- Available data -

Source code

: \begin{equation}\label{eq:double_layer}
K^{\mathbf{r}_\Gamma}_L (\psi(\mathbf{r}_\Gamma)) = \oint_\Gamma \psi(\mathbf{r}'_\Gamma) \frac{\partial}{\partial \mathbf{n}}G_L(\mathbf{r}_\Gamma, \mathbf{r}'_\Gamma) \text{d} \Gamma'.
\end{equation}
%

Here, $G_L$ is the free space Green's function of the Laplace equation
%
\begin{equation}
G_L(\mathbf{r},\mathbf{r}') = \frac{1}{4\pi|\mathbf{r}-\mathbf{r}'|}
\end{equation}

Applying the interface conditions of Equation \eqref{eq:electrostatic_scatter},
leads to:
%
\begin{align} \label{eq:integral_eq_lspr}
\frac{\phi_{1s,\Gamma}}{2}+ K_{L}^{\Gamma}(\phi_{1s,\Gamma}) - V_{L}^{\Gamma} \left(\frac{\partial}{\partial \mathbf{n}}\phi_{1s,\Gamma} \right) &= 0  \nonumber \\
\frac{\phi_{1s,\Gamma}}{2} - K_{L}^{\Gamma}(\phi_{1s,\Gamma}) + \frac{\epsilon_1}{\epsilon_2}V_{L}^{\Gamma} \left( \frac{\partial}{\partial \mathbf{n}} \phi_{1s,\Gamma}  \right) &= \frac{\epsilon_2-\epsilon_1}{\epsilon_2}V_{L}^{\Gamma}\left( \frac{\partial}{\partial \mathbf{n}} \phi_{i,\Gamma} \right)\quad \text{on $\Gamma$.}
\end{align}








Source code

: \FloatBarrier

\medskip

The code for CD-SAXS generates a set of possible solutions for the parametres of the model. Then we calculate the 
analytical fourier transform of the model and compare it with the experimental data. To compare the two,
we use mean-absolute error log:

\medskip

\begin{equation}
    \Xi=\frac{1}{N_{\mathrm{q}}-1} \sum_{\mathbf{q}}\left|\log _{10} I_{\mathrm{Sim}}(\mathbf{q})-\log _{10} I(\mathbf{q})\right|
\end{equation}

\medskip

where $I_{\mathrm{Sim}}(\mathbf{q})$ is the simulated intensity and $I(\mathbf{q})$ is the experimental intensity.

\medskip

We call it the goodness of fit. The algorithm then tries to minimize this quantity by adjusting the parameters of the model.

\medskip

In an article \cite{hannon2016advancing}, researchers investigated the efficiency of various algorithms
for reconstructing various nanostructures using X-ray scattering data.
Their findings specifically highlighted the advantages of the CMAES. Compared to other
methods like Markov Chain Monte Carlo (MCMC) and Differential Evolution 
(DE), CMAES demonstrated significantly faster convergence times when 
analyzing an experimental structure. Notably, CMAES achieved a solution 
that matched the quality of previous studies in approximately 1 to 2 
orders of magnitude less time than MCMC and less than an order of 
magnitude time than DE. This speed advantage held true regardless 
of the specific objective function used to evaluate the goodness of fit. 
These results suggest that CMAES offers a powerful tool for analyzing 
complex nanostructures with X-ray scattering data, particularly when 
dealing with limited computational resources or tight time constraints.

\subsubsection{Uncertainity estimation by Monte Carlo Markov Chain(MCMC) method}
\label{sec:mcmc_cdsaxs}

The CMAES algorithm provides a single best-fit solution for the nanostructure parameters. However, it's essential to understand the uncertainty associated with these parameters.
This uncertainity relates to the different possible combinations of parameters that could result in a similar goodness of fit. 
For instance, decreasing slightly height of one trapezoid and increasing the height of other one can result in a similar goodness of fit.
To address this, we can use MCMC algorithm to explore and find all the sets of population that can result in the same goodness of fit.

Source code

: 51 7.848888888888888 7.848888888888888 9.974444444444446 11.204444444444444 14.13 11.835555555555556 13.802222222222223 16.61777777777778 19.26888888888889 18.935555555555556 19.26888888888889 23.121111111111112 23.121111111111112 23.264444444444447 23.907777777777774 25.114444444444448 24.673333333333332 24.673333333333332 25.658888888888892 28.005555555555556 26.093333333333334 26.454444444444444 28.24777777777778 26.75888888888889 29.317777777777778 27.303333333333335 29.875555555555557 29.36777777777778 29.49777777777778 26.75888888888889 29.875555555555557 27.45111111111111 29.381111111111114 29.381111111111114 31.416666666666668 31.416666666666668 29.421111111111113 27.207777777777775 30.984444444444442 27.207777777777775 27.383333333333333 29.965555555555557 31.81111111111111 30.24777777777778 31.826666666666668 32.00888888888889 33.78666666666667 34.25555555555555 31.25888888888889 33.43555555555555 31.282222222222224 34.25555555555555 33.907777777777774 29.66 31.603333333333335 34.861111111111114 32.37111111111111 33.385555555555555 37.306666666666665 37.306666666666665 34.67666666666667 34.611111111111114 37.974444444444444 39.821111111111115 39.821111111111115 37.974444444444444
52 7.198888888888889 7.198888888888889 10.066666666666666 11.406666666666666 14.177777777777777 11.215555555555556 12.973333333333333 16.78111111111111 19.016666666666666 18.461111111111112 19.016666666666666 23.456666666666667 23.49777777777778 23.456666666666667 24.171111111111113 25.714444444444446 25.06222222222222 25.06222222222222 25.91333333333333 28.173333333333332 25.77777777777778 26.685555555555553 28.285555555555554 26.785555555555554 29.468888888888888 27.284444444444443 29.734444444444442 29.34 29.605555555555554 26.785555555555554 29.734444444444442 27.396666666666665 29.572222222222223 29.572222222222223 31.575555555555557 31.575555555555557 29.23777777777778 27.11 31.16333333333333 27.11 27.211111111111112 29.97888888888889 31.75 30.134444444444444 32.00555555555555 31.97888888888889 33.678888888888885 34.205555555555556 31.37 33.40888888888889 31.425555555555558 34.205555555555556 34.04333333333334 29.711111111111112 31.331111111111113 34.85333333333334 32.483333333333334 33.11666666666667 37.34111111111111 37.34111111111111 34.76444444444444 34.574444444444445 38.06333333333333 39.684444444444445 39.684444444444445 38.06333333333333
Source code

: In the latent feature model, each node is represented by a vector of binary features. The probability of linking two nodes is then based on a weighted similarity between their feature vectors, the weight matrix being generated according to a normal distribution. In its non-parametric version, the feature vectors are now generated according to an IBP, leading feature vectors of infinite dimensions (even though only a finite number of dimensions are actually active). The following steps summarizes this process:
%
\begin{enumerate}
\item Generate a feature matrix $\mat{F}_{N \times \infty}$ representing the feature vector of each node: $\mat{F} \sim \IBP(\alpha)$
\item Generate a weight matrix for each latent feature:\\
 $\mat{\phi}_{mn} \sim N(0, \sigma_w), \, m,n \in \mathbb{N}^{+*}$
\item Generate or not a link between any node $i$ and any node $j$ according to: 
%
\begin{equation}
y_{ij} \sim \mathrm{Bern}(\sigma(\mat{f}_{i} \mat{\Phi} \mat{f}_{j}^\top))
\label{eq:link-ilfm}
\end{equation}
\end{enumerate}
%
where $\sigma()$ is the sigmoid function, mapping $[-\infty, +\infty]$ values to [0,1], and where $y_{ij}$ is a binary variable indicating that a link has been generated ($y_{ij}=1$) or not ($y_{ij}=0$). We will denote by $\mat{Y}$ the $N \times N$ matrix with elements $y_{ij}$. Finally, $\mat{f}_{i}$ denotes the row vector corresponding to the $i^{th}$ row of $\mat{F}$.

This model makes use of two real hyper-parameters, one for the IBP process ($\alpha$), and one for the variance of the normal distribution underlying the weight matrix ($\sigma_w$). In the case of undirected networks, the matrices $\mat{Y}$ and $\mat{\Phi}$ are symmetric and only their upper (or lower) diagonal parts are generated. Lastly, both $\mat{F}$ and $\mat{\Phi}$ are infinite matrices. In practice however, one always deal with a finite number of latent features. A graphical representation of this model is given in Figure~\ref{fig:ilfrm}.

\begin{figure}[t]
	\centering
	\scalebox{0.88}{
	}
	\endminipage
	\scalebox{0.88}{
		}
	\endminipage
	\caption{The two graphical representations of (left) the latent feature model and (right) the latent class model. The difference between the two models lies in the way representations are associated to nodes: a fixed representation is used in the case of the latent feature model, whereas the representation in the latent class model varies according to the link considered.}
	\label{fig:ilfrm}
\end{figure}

- Problem description -
Everything above from the line containing "Generate or not" down to the line containing "where $\sigma()$ is" is to be transcribed exactly, with both of those lines included and nothing else added.

- Response for this exercise -
\item Generate or not a link between any node $i$ and any node $j$ according to: 
%
\begin{equation}
y_{ij} \sim \mathrm{Bern}(\sigma(\mat{f}_{i} \mat{\Phi} \mat{f}_{j}^\top))
\label{eq:link-ilfm}
\end{equation}
\end{enumerate}
%
where $\sigma()$ is the sigmoid function, mapping $[-\infty, +\infty]$ values to [0,1], and where $y_{ij}$ is a binary variable indicating that a link has been generated ($y_{ij}=1$) or not ($y_{ij}=0$). We will denote by $\mat{Y}$ the $N \times N$ matrix with elements $y_{ij}$. Finally, $\mat{f}_{i}$ denotes the row vector corresponding to the $i^{th}$ row of $\mat{F}$.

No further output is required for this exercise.